**Aim of the exercise:**
Find and copy each line of the records where the string "zero" shows up.

(Source data)

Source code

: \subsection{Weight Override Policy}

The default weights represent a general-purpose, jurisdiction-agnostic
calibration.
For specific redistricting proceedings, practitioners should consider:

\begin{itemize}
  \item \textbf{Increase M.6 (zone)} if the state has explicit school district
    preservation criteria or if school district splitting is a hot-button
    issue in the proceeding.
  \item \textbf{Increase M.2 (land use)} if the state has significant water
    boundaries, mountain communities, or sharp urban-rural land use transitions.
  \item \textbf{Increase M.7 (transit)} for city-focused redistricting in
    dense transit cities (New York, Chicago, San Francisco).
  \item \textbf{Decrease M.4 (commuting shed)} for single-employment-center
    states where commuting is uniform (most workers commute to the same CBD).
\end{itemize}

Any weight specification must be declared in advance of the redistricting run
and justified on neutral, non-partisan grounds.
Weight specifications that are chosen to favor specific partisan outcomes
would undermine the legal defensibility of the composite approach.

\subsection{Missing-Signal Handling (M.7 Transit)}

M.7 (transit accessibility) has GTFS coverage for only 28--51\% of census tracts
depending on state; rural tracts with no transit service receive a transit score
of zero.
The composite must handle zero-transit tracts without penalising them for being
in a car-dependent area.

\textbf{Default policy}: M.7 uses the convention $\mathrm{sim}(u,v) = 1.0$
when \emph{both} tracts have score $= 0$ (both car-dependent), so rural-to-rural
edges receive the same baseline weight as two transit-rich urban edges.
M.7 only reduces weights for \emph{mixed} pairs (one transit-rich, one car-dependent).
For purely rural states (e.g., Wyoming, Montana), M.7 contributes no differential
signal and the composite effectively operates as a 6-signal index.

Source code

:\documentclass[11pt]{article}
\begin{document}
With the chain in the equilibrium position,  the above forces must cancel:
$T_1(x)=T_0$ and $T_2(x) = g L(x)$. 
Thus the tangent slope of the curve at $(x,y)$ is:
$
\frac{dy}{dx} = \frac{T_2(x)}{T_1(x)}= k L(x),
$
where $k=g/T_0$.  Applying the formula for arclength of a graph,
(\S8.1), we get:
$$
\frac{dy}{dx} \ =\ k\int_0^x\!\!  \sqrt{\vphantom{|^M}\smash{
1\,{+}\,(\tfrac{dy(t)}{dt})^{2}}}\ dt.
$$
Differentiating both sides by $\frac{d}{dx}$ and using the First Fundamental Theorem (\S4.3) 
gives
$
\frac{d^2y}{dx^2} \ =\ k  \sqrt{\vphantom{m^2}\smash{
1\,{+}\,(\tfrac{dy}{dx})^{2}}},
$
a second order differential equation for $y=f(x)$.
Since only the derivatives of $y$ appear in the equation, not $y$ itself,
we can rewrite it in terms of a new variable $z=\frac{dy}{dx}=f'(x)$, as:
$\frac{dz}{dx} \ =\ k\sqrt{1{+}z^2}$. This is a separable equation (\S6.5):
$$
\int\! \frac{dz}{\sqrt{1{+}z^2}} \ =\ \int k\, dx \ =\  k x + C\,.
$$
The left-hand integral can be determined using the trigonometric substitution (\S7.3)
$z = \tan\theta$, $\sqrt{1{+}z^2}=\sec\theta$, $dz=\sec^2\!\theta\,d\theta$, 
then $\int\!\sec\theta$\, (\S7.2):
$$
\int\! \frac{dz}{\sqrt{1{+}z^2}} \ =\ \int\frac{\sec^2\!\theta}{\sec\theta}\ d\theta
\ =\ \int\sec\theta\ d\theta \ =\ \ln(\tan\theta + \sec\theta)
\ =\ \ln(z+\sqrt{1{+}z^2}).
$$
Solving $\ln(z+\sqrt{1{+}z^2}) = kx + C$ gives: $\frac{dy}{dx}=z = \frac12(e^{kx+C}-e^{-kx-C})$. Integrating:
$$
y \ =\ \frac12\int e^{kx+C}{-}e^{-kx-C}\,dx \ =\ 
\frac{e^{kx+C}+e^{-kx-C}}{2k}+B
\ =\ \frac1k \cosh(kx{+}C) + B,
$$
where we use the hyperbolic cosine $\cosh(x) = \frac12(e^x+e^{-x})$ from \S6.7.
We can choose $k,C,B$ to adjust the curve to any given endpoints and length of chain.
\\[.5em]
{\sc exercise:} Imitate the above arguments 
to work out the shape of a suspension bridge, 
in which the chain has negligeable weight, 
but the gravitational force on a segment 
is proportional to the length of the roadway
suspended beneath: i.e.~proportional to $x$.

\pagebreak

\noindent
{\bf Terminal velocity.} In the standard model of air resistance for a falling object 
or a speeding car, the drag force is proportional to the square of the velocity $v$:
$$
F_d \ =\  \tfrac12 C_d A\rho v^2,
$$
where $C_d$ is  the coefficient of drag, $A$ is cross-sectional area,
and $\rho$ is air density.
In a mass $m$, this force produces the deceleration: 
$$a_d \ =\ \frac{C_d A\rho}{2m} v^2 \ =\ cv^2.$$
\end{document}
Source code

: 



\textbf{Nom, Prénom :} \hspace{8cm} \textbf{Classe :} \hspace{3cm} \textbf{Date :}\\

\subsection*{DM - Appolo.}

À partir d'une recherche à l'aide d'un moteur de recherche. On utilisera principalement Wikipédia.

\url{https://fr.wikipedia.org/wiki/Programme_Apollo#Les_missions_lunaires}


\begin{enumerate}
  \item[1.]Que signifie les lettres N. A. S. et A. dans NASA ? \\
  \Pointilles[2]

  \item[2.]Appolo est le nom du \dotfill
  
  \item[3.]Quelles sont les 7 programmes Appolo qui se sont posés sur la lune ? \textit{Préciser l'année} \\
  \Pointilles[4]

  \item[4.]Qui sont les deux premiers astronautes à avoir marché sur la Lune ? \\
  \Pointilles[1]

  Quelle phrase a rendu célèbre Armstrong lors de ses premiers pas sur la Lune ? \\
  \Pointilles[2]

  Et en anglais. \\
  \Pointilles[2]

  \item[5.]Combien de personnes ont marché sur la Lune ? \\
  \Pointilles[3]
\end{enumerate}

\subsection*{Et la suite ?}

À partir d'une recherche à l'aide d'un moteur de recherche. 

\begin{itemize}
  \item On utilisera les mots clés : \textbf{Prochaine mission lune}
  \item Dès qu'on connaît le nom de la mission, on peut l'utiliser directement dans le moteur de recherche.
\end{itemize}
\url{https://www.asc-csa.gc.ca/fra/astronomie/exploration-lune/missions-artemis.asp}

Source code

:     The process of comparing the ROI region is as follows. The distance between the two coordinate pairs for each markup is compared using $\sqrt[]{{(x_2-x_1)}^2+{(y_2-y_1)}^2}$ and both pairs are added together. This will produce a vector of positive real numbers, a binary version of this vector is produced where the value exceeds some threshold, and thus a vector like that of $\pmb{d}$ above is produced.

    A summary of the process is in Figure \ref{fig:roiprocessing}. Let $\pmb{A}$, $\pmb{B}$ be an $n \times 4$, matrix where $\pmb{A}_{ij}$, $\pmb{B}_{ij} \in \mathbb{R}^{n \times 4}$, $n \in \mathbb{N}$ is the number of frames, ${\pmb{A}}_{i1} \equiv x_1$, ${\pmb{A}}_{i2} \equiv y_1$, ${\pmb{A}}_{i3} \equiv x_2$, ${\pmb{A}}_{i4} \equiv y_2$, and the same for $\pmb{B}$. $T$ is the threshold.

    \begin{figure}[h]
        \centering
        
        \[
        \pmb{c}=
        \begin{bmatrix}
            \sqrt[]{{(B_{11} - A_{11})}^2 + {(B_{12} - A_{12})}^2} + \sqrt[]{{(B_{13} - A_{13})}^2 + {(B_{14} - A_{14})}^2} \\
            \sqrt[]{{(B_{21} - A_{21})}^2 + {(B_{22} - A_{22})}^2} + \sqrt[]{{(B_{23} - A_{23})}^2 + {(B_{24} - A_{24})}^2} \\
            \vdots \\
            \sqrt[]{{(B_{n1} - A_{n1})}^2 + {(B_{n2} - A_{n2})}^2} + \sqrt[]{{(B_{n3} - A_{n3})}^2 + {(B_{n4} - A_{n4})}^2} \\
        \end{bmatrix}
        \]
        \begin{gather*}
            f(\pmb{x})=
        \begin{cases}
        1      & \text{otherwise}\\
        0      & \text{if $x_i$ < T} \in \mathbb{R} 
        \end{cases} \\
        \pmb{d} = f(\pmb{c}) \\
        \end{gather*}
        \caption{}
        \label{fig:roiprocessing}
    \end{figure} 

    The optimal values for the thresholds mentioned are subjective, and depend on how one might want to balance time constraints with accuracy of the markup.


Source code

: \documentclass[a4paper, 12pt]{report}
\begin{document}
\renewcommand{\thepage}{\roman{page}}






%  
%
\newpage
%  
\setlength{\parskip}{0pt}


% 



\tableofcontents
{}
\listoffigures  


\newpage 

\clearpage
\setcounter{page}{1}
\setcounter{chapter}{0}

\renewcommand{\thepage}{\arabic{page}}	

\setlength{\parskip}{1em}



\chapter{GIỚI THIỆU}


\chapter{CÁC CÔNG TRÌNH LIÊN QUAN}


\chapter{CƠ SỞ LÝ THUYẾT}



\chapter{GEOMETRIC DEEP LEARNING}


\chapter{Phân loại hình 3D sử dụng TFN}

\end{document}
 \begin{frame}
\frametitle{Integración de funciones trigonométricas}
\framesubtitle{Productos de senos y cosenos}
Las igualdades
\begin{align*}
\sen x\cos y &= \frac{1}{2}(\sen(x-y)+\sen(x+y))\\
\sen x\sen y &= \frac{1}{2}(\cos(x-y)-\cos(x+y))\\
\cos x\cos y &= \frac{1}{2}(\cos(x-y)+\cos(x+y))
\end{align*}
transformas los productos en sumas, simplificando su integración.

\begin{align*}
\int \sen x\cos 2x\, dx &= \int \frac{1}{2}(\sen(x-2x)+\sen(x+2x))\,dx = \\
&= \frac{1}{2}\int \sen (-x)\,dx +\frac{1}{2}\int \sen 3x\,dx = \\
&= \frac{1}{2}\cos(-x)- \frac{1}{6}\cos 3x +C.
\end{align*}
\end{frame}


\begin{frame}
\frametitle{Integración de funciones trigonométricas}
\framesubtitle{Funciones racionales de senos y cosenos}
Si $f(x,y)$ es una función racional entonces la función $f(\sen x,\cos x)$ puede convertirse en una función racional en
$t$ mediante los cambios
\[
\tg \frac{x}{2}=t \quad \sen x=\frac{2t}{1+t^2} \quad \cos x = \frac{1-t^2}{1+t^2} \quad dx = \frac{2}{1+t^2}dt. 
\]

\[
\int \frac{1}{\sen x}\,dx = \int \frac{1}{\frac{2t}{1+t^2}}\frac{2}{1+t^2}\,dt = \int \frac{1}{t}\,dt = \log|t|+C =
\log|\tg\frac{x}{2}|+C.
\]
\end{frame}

(End Source data)

**Answer space:**
of zero.
The composite must handle zero-transit tracts without penalising them for being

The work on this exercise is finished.